Daubuz truly remarks, that "the accomplishment of a prophecy must be considered, and consequently applied according to the signification of the terms by which it is expressed. This signification is either symbolical or literal. But it happens sometimes that there are occasions in which the event appears to be suitable to both these. The first signification, if the terms are in their nature symbolical, is the principle in the intention; the second, if joined with the other, is only concurrent. If both suit the terms, the first (or symbolical) must always have the preference, as being the more noble, and worthy of the Holy Spirit's care to foretell it; and then we may give way to the latter, where it will concur. The principal event is that which answers fully to the majesty and first intention of the symbols; in which God does, as it were, speak in His own dialect, and so is always of greater extent, and more comprehensive than any other. The secondary event of a symbolical prediction is, when such an event, being also concomitant with the other, answers more nearly to the literal signification of the terms in which the symbolical prediction is expressed; and, as it were, alters the nature of the symbols, as if they were literal characters of the things meant by them. An example will set this in a clear light. The prophet Nahum predicts the over-throw of Nineveh in these words: 'with an overrunning flood he will make an utter end of the place thereof (Ch. 1:8). An overrunning flood is the symbol of desolation by a victorious enemy. The accomplishment, however, showed the signification to be two-fold, that is, symbolical and also literal. Diodorus informs us, that in the third year of the Siege, the river being swollen with continual rains overflowed part of the city, and broke down the wall for twenty furlongs; and the enemy entered the breach that the waters had made, and took the city."

According to the same principles, the Sand of the Sea, and the Sea itself may be rightly viewed in the chapter before us. The events in their accomplishment show that the signification of the Sea is both symbolical and literal. Daniel's vision of the ascendency of the Horns plalnly shows, that their manifestation was in connexion with the literal LATIN SEA, the Mediterranean.

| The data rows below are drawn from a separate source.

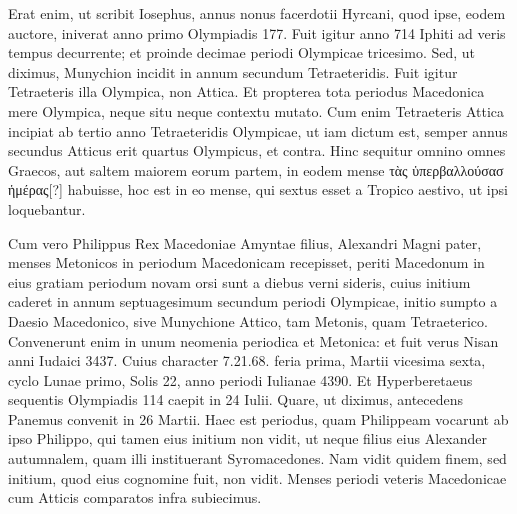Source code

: Erat enim,
ut scribit Iosephus, annus nonus facerdotii Hyrcani, quod ipse, eodem
auctore, iniverat anno primo Olympiadis 177.
Fuit igitur anno 714
Iphiti ad veris tempus decurrente; et proinde decimae periodi Olympicae
tricesimo.
Sed, ut diximus, Munychion incidit in annum
secundum Tetraeteridis.
Fuit igitur Tetraeteris illa Olympica,
non Attica.
Et propterea tota periodus Macedonica mere Olympica,
neque situ neque contextu mutato.
%
Cum enim Tetraeteris Attica
incipiat ab tertio anno Tetraeteridis Olympicae, ut iam dictum est, semper
annus secundus Atticus erit quartus Olympicus, et contra.
Hinc
sequitur omnino omnes Graecos, aut saltem maiorem eorum partem,
in eodem mense \textgreek{τὰς ὑπερβαλλούσασ ἡμέρας[?]}
 habuisse, hoc est in eo
mense, qui sextus esset a Tropico aestivo, ut ipsi loquebantur.
\begin{table}[hbtp]
  
\end{table}
Cum
vero Philippus Rex Macedoniae Amyntae filius, Alexandri Magni
pater, menses Metonicos in periodum Macedonicam recepisset,
periti Macedonum in eius gratiam periodum novam orsi sunt a diebus
verni sideris, cuius initium caderet in annum septuagesimum
secundum periodi Olympicae, initio sumpto a Daesio Macedonico,
sive Munychione Attico, tam Metonis, quam Tetraeterico.
Convenerunt enim in unum neomenia periodica et
Metonica: et fuit verus Nisan anni Iudaici
3437.
Cuius character 7.21.68. feria prima,
Martii vicesima sexta, cyclo Lunae primo,
Solis 22, anno periodi Iulianae 4390.
Et
Hyperberetaeus sequentis Olympiadis 114
caepit in 24 Iulii.
Quare, ut diximus, antecedens
Panemus convenit in 26 Martii.
Haec
est periodus, quam Philippeam vocarunt ab
ipso Philippo, qui tamen eius initium non
vidit, ut neque filius eius Alexander autumnalem,
quam illi instituerant Syromacedones.
Nam vidit quidem finem, sed initium, quod eius cognomine fuit, non
vidit.
Menses periodi veteris Macedonicae cum Atticis comparatos
infra subiecimus.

His words are, "the four winds of the heaven strove upon THE GREAT SEA." This was the name given to the Mediterranean, or Sea in the midst of the earth, by the Hebrews. He describes the four beasts that came up out of it, as four dominions: and in the interpretation, the Sea is styled the Earth; and the beasts arising out of it, are termed kings (Ver. 17,3). Compare the symbol in verse 3, with the signification in verse 17: thus, "Four beasts came up from the sea (upon which the winds strove); diverse one from another;" and now read the explanation, "These great beasts which are four are four kings which shall arise out of the earth". Now the fourth king was the "dreadful and terrible" one. He came up with his body, head, and horns Out of the Great Sea, in the sense of arising out of the countries by which the sea is almost enclosed as a lake. Here is a blending of the symbolical and the literal; and so, that in the interpretation, the symbolical is anchored to the literal; by which I mean, that we must not go away to the Baltic, and Atlantic, and German Oceans, to find the fourth beast and his heads and horns; but must confine our investigations to those countries which in the days of the prophecy had outlets upon the Great Sea.

Now, what Daniel beheld arising out of the sea as the results of the storms of war upon it, John also saw in part from his Patmian stand-point ascending from the same sea and in the same sense. He saw the kingdoms and empires of Modern Europe so far as their origin was Mediterranean, ascending from this sea. He stood literally upon its Patmian Shore, in a numerous cluster of its islands, which were as but the sands of its coast; and from this, as the representative of a multitude occupying the wings of this sea-region, he saw kingdoms arise from the symbolic sea inhabiting the literal maritime earth enclosing the Latin Sea, of which he has presented us with a symbolical description in the chapter we have in hand.